Leren omgaan met gedachten en gevoelens

Toespraak van Jiun roshi op de eerste dag van een vijfdaagse zen-retraite, geredigeerd en enigszins ingekort door Myoko Sint

 

Jiun roshiHet is vandaag de eerste dag van de go-sesshin. Go betekent vijf – dat zegt iets over het aantal dagen dat we hier bij elkaar zijn. Maar in de omschrijving van onze programma’s staat ook dat de nadruk in een go-sesshin ligt op ademmeditatie, en op het leren omgaan met gedachten, gevoelens, emoties en pijn.

 

Je kunt op een heleboel manieren leren omgaan met gedachten, gevoelens, emoties en pijn. De ene helft van Nederland geeft therapie en de ander helft is in therapie. Of allebei. En natuurlijk helpt dat ook. Maar het is een andere weg. Ik durf te beweren dat de weg via meditatie nog meer aan de wortel van het geheel komt. Maar dan moeten we wel echt mediteren. Het schijnt dat we wel 90% van de dingen die we doen op de automatische piloot doen. Gelukkig dat die automatische piloot er is – we hebben die nodig bij veel aspecten van het leven. Maar het is niet gelukkig dat we hem inzetten bij alle aspecten van het leven. Als we niet oppassen, gebruiken we hem ook in onze zen-oefening. Dan leren we op de automatische piloot omgaan met onze gedachten, gevoelens, emoties en pijn. Of in zen-termen: dan is het de verwarde geest die zich bewust wordt van verwarring. Je zou ook kunnen zeggen: dan gebruiken we een lachspiegel om iets te zien. En wat we dan zien is vervormd. Dat kan best leuk zijn: soms moet je lachen om wat je ziet, soms moet je erom huilen. Maar verander je er ook door? Weinig kans.
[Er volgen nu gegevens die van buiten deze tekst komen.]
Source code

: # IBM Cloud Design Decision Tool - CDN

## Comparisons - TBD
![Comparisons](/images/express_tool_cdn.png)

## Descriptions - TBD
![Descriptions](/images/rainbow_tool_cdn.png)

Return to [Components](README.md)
En ik denk toch dat je hier bent omdat je op een of andere manier wilt veranderen. Zelfs als je zegt “ik wil een weekje rust”, dan nog denk ik dat je die rust wilt omdat je anders wilt zijn. Je bent niet tevreden over wie je bent. Dus dat is de inzet. We willen iets veranderen. En het grote geluk is dat dat kan, omdat we eigenlijk in principe één grote verandering zijn. Maar het kan niet zolang we met de verkeerde blik kijken. Meditatie is nodig om het onszelf mogelijk te maken anders waar te nemen, ons anders bewust te worden. Dat wat zich bewust wordt, dat wat kijkt, is dat helder, is het wakker? Of zit het gewoon in dat bewustzijn van die automatische piloot? Zolang dat het geval is zal er niet veel veranderen.

Cartoon Shinyo Timmer

Cartoon Shinyo Timmer (zie ook www.ardantimmer.nl)

Daarom gaan we dus mediteren. We gebruiken de meditatie om ons in een helder en alert bewustzijn te brengen. We gebruiken de meditatie om niet te weten. Want een kenmerk van het verwarde bewustzijn is dat dat denkt het allemaal al te weten. Dus we brengen onszelf eerst helemaal in het gebied van het niet-weten. In dat gebied is alles mogelijk. Meditatie is daar een supermiddel voor. In zen gebruiken we vooral de oefening waarbij we ons op één punt richten. Daarmee stimuleer je wat ik noem het actieve bewustzijn. Dat wil zeggen dat je je niet alleen maar gewoon bewust wordt van wat er is, je stuurt ook een beetje de inhoud van je geest. Als je merkt dat je eigenlijk weer in die automatische piloot zit, haal  je jezelf onmiddellijk terug naar dat ene punt. Want zodra je ook maar iets weet, beperk je jezelf.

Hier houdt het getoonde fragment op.